### Data excerpts:

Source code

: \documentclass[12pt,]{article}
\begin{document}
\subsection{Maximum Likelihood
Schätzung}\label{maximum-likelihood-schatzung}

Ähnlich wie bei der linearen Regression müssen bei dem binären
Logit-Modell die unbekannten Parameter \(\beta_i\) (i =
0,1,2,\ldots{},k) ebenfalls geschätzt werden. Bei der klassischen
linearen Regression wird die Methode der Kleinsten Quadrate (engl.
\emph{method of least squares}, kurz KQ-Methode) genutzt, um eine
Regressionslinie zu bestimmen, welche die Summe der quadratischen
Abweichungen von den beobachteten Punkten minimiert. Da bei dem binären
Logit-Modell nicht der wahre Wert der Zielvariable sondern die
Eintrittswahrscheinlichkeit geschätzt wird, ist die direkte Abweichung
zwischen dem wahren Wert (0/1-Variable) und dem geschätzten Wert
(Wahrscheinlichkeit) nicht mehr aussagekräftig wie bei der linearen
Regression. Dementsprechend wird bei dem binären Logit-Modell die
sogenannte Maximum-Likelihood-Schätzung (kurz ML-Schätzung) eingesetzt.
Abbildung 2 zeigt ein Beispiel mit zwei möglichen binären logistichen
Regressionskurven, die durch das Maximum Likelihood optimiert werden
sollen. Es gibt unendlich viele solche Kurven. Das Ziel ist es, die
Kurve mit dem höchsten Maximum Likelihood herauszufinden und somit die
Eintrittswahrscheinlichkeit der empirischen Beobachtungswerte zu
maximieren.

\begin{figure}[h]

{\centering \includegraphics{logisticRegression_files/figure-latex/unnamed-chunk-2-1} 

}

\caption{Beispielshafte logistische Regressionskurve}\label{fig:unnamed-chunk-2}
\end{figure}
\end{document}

### What the exercise asks:
All of the records must be retyped exactly as they are.

### Response to the task:
Source code

: \documentclass[12pt,]{article}
\begin{document}
\subsection{Maximum Likelihood
Schätzung}\label{maximum-likelihood-schatzung}

Ähnlich wie bei der linearen Regression müssen bei dem binären
Logit-Modell die unbekannten Parameter \(\beta_i\) (i =
0,1,2,\ldots{},k) ebenfalls geschätzt werden. Bei der klassischen
linearen Regression wird die Methode der Kleinsten Quadrate (engl.
\emph{method of least squares}, kurz KQ-Methode) genutzt, um eine
Regressionslinie zu bestimmen, welche die Summe der quadratischen
Abweichungen von den beobachteten Punkten minimiert. Da bei dem binären
Logit-Modell nicht der wahre Wert der Zielvariable sondern die
Eintrittswahrscheinlichkeit geschätzt wird, ist die direkte Abweichung
zwischen dem wahren Wert (0/1-Variable) und dem geschätzten Wert
(Wahrscheinlichkeit) nicht mehr aussagekräftig wie bei der linearen
Regression. Dementsprechend wird bei dem binären Logit-Modell die
sogenannte Maximum-Likelihood-Schätzung (kurz ML-Schätzung) eingesetzt.
Abbildung 2 zeigt ein Beispiel mit zwei möglichen binären logistichen
Regressionskurven, die durch das Maximum Likelihood optimiert werden
sollen. Es gibt unendlich viele solche Kurven. Das Ziel ist es, die
Kurve mit dem höchsten Maximum Likelihood herauszufinden und somit die
Eintrittswahrscheinlichkeit der empirischen Beobachtungswerte zu
maximieren.

\begin{figure}[h]

{\centering \includegraphics{logisticRegression_files/figure-latex/unnamed-chunk-2-1} 

}

\caption{Beispielshafte logistische Regressionskurve}\label{fig:unnamed-chunk-2}
\end{figure}
\end{document}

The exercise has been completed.